→ **What to work on**:
Go through the data and copy each line where the word "that" shows up.

→ **Supplied records**:
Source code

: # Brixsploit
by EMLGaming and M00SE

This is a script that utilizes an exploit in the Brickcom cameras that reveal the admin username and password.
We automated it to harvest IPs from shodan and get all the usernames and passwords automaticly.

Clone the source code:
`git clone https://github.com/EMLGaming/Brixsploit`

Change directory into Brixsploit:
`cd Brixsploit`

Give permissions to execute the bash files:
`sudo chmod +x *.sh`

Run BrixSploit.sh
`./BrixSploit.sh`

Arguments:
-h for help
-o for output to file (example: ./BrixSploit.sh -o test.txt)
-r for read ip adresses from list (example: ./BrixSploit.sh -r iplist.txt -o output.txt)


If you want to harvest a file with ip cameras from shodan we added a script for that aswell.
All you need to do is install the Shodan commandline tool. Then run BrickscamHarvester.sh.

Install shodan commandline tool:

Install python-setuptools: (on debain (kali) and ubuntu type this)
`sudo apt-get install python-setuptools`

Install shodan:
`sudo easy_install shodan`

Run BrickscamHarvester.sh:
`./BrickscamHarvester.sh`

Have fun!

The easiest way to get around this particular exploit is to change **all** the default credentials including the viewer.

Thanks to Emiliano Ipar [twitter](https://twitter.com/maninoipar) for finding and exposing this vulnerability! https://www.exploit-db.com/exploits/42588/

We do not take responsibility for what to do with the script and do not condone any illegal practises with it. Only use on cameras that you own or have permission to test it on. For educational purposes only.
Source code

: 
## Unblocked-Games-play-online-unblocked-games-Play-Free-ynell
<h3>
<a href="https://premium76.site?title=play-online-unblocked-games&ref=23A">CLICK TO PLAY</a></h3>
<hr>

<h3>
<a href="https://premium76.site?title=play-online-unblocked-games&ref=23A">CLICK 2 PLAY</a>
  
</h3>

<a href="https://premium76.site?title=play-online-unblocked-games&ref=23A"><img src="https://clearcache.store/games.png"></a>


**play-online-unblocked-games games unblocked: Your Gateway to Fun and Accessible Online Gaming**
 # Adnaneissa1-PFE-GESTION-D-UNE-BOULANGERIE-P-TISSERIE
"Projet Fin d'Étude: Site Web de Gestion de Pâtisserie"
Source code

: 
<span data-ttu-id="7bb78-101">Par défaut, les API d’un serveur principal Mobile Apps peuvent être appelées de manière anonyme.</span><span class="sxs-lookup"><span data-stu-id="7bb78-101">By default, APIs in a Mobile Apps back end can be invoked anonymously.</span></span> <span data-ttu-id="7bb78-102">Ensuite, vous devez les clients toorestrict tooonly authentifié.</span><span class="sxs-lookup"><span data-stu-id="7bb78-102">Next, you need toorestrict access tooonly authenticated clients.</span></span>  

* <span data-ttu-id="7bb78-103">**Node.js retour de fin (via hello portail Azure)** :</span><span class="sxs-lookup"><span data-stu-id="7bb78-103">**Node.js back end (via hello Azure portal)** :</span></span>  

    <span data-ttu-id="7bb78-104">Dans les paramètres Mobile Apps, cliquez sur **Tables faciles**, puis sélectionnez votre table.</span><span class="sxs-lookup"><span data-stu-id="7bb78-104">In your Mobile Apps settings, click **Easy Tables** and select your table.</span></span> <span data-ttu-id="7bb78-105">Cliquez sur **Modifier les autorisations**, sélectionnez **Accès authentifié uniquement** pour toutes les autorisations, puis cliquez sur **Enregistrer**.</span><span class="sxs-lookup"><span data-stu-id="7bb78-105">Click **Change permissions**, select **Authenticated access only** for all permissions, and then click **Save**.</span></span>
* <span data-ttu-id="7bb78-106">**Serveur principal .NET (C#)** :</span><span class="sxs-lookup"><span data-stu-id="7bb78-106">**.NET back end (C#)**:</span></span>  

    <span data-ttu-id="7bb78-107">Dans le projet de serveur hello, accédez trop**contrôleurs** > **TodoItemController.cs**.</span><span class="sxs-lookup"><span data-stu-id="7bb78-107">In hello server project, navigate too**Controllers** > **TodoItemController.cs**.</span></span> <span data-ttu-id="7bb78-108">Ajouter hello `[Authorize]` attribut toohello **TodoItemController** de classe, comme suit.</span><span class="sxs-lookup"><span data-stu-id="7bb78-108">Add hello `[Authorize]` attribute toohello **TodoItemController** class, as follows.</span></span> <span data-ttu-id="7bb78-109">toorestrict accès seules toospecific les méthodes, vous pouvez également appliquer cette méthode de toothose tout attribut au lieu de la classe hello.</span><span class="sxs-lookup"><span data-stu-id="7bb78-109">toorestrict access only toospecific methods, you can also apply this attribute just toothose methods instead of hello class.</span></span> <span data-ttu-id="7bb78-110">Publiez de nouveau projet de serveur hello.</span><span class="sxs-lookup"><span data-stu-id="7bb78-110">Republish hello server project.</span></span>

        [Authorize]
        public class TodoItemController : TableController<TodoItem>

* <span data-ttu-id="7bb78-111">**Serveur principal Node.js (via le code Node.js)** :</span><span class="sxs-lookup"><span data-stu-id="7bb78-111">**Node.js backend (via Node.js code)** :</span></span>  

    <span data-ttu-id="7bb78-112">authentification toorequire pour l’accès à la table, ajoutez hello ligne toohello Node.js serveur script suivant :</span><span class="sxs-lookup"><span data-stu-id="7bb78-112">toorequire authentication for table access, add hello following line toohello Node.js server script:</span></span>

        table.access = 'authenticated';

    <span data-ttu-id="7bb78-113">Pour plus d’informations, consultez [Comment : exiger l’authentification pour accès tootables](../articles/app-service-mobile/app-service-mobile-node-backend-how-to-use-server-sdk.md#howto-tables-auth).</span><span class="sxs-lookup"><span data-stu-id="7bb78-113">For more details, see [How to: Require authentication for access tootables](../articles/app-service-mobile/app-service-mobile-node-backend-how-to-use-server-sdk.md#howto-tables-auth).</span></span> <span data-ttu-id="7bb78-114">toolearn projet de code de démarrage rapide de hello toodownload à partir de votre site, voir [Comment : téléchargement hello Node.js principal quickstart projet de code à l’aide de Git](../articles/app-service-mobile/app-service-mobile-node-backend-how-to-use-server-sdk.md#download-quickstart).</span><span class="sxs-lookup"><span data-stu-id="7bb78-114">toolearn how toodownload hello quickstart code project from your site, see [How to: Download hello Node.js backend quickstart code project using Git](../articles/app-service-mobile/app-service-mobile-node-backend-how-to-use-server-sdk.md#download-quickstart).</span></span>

→ **Finished exercise**:
This is a script that utilizes an exploit in the Brickcom cameras that reveal the admin username and password.
If you want to harvest a file with ip cameras from shodan we added a script for that aswell.
We do not take responsibility for what to do with the script and do not condone any illegal practises with it. Only use on cameras that you own or have permission to test it on. For educational purposes only.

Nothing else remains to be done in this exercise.